This is the third article in a three-part series whereby Ankura privacy experts analyzed the 40 examples of alleged non-compliance with the California Consumer Privacy Act (CCPA) published by the California Office of Attorney General (OAG) in June 2021 and August 2022. Our first article included metrics on specific areas of CCPA non-compliance. The second article focused on the industries that were targeted by the OAG and this third article focuses on trends we observed between the 27 examples provided by the OAG in June 2021 versus the 13 examples provided by the OAG in August 2022.

Key Takeaways

When reviewing the 27 examples of CCPA noncompliance published by the OAG in 2021 versus the 13 examples published in 2022, it was obvious - simply trying is not good enough.

More specifically, in 2021 the examples of CCPA noncompliance centered around the absence of information.
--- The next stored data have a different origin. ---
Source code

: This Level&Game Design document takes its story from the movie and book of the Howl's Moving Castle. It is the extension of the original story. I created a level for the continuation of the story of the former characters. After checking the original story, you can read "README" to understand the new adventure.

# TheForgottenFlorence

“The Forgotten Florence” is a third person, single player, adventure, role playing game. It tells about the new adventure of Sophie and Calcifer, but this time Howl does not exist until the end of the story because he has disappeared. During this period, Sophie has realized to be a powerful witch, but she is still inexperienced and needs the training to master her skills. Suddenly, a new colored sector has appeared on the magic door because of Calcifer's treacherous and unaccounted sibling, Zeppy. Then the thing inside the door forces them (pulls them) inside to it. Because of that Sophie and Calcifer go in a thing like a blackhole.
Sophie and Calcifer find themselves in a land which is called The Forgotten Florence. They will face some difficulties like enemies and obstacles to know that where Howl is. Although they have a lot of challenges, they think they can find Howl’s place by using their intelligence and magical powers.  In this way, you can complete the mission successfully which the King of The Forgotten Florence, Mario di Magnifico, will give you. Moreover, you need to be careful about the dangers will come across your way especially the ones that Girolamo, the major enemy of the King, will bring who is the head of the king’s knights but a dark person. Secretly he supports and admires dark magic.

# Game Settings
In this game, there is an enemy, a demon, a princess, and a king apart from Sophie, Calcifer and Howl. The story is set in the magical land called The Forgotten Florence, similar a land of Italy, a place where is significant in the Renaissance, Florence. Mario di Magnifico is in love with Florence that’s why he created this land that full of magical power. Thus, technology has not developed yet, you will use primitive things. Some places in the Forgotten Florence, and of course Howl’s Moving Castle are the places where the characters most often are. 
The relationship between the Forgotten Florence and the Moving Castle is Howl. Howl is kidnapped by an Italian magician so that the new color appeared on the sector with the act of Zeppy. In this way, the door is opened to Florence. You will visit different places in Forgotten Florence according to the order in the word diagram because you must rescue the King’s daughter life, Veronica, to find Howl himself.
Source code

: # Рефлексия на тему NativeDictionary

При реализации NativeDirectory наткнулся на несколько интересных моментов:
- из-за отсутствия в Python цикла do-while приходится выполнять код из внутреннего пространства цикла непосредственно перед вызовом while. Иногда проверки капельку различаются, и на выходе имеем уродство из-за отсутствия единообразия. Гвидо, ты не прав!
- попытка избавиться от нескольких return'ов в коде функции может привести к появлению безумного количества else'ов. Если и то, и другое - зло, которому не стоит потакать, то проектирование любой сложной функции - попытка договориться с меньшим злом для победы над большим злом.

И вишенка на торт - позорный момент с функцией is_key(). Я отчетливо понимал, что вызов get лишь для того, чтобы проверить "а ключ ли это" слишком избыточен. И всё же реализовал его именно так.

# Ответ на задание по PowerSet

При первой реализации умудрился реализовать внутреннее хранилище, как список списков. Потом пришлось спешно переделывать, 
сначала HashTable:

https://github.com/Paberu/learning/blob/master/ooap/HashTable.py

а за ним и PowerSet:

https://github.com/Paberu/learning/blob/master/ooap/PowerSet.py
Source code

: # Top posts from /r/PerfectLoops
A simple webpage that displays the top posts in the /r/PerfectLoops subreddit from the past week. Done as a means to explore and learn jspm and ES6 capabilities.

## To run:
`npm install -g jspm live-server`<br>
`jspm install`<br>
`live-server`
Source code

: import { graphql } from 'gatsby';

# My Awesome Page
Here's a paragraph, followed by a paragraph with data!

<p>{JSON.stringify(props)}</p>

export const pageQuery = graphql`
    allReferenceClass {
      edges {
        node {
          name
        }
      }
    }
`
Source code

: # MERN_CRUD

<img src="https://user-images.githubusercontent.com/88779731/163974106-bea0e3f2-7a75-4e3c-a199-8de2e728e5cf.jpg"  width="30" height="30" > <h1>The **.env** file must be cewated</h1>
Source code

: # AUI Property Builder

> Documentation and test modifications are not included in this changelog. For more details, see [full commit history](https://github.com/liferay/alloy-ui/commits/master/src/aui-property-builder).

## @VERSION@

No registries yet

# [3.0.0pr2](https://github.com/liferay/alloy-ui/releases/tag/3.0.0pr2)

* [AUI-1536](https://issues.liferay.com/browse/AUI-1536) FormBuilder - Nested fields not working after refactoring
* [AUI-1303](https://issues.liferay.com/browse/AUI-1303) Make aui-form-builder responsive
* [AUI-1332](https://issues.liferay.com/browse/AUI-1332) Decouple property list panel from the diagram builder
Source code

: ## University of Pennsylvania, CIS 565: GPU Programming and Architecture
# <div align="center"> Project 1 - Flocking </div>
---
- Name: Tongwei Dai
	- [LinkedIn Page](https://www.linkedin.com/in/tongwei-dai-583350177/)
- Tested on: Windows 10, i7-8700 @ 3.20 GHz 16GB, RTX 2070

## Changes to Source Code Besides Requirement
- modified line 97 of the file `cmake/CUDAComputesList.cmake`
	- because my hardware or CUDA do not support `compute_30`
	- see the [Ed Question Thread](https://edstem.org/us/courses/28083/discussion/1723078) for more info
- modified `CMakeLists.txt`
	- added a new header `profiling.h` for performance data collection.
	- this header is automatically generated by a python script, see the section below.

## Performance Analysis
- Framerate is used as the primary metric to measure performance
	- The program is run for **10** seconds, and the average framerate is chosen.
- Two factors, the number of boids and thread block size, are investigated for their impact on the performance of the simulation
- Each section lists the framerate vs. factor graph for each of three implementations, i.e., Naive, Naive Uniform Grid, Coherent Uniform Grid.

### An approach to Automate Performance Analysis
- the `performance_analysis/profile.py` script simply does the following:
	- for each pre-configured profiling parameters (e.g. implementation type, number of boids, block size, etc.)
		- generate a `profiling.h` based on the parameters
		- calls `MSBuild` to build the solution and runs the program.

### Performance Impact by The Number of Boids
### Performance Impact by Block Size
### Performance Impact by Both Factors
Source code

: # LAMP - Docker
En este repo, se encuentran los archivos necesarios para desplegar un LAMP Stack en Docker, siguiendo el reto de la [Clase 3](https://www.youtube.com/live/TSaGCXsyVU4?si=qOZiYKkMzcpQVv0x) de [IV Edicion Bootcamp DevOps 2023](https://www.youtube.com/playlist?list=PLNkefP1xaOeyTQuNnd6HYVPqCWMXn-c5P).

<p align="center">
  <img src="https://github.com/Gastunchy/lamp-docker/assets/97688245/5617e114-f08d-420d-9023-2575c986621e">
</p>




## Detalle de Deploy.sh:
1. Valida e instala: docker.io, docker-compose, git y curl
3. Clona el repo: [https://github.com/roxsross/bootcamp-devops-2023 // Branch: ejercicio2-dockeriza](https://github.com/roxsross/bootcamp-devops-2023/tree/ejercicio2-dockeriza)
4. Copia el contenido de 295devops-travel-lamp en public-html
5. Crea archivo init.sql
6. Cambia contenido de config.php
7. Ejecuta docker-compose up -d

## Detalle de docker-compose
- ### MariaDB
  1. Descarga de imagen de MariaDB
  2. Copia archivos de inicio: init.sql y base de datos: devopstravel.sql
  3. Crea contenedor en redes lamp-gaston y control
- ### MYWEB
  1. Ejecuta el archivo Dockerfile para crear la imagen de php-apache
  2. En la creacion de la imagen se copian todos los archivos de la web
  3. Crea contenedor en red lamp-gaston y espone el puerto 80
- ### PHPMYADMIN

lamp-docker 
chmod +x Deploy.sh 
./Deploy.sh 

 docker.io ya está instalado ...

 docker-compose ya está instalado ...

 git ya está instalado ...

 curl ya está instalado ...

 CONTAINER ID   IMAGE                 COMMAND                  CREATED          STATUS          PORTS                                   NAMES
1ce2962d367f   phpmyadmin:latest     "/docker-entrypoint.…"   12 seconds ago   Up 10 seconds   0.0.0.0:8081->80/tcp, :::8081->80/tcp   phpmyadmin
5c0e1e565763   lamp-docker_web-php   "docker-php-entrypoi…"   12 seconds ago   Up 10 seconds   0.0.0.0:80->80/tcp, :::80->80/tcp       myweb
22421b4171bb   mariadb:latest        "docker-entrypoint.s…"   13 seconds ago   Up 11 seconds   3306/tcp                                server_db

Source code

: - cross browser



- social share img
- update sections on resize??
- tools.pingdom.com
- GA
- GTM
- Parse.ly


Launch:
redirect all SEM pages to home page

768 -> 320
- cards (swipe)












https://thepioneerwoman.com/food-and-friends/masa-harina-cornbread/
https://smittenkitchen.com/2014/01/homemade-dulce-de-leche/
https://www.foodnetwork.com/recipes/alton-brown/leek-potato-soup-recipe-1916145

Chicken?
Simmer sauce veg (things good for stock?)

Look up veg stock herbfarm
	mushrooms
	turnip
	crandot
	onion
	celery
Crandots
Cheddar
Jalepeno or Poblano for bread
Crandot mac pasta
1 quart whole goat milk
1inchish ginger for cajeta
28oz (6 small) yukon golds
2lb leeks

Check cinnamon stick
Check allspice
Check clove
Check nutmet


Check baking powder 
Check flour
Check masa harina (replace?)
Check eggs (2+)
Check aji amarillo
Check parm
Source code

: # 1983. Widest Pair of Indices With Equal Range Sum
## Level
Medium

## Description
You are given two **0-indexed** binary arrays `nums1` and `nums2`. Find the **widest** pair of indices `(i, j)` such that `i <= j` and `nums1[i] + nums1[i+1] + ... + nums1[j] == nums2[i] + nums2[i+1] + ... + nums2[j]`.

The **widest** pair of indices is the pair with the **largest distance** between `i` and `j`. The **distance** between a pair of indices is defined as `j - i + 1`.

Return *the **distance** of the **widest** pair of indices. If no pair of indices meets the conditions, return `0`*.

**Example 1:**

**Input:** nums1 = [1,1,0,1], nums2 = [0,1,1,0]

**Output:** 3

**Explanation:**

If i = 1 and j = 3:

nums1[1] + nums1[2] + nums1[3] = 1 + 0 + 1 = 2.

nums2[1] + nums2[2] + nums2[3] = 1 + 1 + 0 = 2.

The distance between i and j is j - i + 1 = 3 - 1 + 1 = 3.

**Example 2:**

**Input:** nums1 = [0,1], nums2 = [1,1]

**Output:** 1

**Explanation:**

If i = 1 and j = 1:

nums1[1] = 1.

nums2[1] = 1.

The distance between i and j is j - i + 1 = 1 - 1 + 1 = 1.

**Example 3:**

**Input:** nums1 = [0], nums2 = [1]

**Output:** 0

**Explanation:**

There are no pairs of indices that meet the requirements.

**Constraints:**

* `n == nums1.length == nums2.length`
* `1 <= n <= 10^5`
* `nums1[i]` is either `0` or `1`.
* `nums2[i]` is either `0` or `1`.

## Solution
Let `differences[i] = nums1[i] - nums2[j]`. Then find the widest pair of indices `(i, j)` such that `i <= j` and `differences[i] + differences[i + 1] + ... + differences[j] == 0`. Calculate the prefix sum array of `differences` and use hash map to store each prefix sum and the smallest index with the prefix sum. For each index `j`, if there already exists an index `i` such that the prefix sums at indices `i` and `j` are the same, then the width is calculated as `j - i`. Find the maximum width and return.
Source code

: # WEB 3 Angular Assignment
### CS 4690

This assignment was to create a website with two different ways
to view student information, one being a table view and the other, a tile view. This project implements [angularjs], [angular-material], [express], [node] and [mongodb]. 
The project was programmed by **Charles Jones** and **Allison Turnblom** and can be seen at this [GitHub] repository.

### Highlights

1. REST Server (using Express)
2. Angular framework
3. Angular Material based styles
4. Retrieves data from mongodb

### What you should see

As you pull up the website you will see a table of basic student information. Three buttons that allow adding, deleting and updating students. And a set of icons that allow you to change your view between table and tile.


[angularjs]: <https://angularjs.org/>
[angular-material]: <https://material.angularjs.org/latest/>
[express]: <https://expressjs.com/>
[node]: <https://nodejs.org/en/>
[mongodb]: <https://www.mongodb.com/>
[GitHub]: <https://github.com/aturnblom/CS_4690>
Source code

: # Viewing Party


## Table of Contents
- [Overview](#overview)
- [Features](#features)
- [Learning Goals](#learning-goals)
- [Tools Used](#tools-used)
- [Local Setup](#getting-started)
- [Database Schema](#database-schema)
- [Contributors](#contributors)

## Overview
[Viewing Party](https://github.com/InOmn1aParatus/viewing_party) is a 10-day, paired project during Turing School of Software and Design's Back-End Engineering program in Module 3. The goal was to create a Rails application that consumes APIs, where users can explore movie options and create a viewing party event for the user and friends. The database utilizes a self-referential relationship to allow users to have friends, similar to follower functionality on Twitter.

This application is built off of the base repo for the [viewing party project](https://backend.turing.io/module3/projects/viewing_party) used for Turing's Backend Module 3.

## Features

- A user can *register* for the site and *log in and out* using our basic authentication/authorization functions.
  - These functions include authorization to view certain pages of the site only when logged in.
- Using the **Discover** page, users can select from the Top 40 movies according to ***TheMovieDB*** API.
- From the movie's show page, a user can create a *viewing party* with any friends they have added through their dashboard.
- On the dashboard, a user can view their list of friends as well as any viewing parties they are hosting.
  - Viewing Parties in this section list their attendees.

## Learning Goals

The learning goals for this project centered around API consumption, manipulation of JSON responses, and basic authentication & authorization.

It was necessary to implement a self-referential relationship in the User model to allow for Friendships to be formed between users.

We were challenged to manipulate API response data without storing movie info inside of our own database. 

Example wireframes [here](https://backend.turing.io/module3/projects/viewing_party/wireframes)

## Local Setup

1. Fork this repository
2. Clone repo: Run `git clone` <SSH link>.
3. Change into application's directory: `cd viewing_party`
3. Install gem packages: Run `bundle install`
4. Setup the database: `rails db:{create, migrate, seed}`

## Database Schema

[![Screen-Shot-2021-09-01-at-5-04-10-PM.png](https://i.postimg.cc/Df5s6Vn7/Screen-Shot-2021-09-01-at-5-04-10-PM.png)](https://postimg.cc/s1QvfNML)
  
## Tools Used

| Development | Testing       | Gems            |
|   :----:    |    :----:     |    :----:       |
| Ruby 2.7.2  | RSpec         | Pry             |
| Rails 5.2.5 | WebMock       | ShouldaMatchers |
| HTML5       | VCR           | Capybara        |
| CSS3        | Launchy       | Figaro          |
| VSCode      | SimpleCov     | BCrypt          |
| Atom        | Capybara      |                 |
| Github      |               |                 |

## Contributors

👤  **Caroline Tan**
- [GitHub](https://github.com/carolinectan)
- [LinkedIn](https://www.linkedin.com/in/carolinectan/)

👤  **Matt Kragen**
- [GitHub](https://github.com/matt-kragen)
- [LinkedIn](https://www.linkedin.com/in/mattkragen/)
For example, the OAG’s examples from 2021 cited items such as: [1]

• “The company did not provide the required notices to consumers or methods to submit consumer requests.”
• “A business that provides an online dating platform and sold personal information did not have a “Do Not Sell My Personal Information” link on its homepage.”
• “The company did not provide a Notice of Financial Incentive to consumers participating in these loyalty programs.”
• “The business also did not explicitly state whether or not it had sold personal information or transferred personal information for a business purpose in the past 12 months.”
• “An automotive company collected information from consumers who test drove vehicles at the business, but it failed to provide a notice at collection.”

These example snippets suggest the OAG was alleging non-compliance given the absence of information such as missing notices, missing Do Not Sell Links, and missing references to the sale of personal information. When we look forward to the examples of non-compliance published in August 2022, it appears the OAG is now citing organizations for non-compliance relating to unclear, inaccurate, or confusing notices or processes that the organization had previously developed but were still not compliant. For example, the OAG’s examples from 2022 cited items such as:[2]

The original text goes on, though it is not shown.